Start of Material provided

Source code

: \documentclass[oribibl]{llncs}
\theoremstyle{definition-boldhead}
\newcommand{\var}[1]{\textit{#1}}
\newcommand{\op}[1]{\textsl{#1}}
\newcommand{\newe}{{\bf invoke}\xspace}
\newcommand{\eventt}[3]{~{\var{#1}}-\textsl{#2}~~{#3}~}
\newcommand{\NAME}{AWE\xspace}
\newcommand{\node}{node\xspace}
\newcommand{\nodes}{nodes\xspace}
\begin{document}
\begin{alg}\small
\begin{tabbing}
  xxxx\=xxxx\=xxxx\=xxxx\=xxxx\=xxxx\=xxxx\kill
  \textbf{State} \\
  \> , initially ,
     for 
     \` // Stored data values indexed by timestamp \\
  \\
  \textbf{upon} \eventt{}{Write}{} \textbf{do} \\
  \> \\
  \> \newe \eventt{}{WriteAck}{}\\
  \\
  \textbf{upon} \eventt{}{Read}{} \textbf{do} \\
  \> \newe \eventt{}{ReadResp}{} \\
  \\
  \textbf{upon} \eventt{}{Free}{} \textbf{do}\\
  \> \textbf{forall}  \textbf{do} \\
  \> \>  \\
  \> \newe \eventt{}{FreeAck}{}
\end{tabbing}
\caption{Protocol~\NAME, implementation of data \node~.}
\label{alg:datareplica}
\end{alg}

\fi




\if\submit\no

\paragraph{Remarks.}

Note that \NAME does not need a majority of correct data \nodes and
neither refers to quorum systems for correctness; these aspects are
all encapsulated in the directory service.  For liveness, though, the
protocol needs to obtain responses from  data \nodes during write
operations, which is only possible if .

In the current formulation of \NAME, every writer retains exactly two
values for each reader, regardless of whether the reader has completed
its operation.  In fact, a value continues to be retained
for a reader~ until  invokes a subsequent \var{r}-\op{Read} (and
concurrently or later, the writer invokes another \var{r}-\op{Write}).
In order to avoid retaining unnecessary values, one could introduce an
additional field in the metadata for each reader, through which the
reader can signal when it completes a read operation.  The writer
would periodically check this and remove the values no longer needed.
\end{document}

End of Material provided

Task statement> When a line in the material above contains the word "upon", copy that line out.

Result of this exercise>
  \textbf{upon} \eventt{}{Write}{} \textbf{do} \\
  \textbf{upon} \eventt{}{Read}{} \textbf{do} \\
  \textbf{upon} \eventt{}{Free}{} \textbf{do}\\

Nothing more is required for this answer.